And that is it for part two, join me at some point for part three, the finale.

A few fall days in Portland

Portland Arlene Schnitzer theatre
Last November after the Fall soccer season had ended I decided to take a weekend away in Portland, Oregon. It’s going to be a while before we can just take weekends away again huh. I’ve come up to Portland a few times in the past, usually November time, for a short break away from Davis, and I have good sketching friends up there going back to the first Urban Sketching Symposium in 2010. There is good food, drinks, bookshops, old buildings, falling leaves, comics, and generally lots to do. I stayed right downtown this time around, a good choice although I discovered that the food carts around 10th and Alder that I like to go to have been moved on due to construction of a huge building on that site. Boo! The nice folks at Finnegans Toys told me where to find some good food carts nearby though. I always like to get a nice hot Thai meal. Anyway, this is the Arlene Schnitzer Concert Hall, which is a good thing to draw in Portland because it says “Portland” on it, and you can put it on the top of your blog post when writing about it six months later. My sketchblog is becoming like Marvel Unlimited, everything is added half a year after it first came out.

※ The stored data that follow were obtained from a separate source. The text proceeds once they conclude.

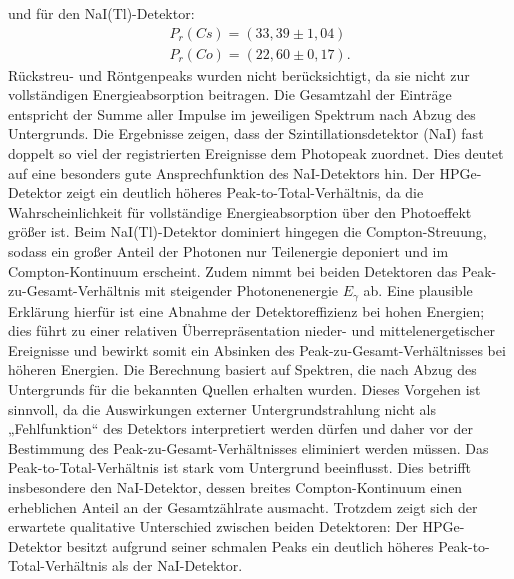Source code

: und für den NaI(Tl)-Detektor: 
\begin{align*}
    P_r(Cs) = (33,39 \pm 1,04)\\
    P_r(Co) = (22,60 \pm 0,17).
\end{align*}
Rückstreu- und Röntgenpeaks wurden nicht berücksichtigt, da sie nicht zur vollständigen Energieabsorption beitragen. Die Gesamtzahl der Einträge entspricht der Summe aller Impulse im jeweiligen Spektrum nach Abzug des Untergrunds.
Die Ergebnisse zeigen, dass der Szintillationsdetektor (NaI) fast doppelt so viel der registrierten Ereignisse dem Photopeak zuordnet. Dies deutet auf eine besonders gute Ansprechfunktion des NaI-Detektors hin. Der HPGe-Detektor zeigt ein deutlich höheres Peak-to-Total-Verhältnis, da die Wahrscheinlichkeit für vollständige Energieabsorption über den Photoeffekt größer ist. Beim NaI(Tl)-Detektor dominiert hingegen die Compton-Streuung, sodass ein großer Anteil der Photonen nur Teilenergie
deponiert und im Compton-Kontinuum erscheint. 
 Zudem nimmt bei beiden Detektoren das Peak-zu-Gesamt-Verhältnis mit steigender Photonenenergie \(E_\gamma\) ab. Eine plausible Erklärung hierfür ist eine Abnahme der Detektoreffizienz bei hohen Energien; dies führt zu einer relativen Überrepräsentation nieder- und mittelenergetischer Ereignisse und bewirkt somit ein Absinken des Peak-zu-Gesamt-Verhältnisses bei höheren Energien. Die Berechnung basiert auf Spektren, die nach Abzug des Untergrunds für die bekannten Quellen erhalten wurden. Dieses Vorgehen ist sinnvoll, da die Auswirkungen externer Untergrundstrahlung nicht als „Fehlfunktion“ des Detektors interpretiert werden dürfen und daher vor der Bestimmung des Peak-zu-Gesamt-Verhältnisses eliminiert werden müssen.
Das Peak-to-Total-Verhältnis ist stark vom Untergrund beeinflusst. 
Dies betrifft insbesondere den NaI-Detektor, dessen breites Compton-Kontinuum einen erheblichen Anteil an der Gesamtzählrate ausmacht.
Trotzdem zeigt sich der erwartete qualitative Unterschied zwischen beiden Detektoren: Der HPGe-Detektor besitzt aufgrund seiner schmalen Peaks ein deutlich höheres Peak-to-Total-Verhältnis als der NaI-Detektor.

Portland public library 111719
I like the autumnal colours. Or the Fall colors if you will. I was maybe a week or two late for the brightest blooms, and many of the trees were leafless already, but a few patches of autumn brilliance were still there. Grey skies, short afternoons, and brilliantly coloured leaves give me a cozy feeling inside, like 4:45pm on a late October Saturday afternoon in England as the football results come in (that is by the way the best time of day ever). Above is the Portland Public Library. I came in for a while, I like libraries (again, going back to those grey Saturday afternoons when I was a teenager and would go to libraries across north west London looking for books about languages and places far away). Around the corner, behind the Arlene Schnitzer, there are several blocks of park leading down to Portland State University, lots of colourful foliage still blazing. I drew the Shemanski fountain (below).
Shemanski Fountain Portland
On the Saturday morning, I joined the Portland Urban Sketchers for a sketchcrawl at the Hawthorne Asylum Food Carts. We met at a cafe, there was a pretty good sized group, and before sketching everyone went round in a circle and introduced themselves, saying who their favourite artist was. There were lots of artists I had not heard of. When it was my turn, I said my favourite artist was Gerard Michel (he is too). We walked over to the Hawthorne Asylum; most of the carts were closed as it was early, but by lunchtime when we were getting done they opened up, and I had a pretty amazing egg/mushroom/cheese thing in a waffle, even thinking about it makes me hungry.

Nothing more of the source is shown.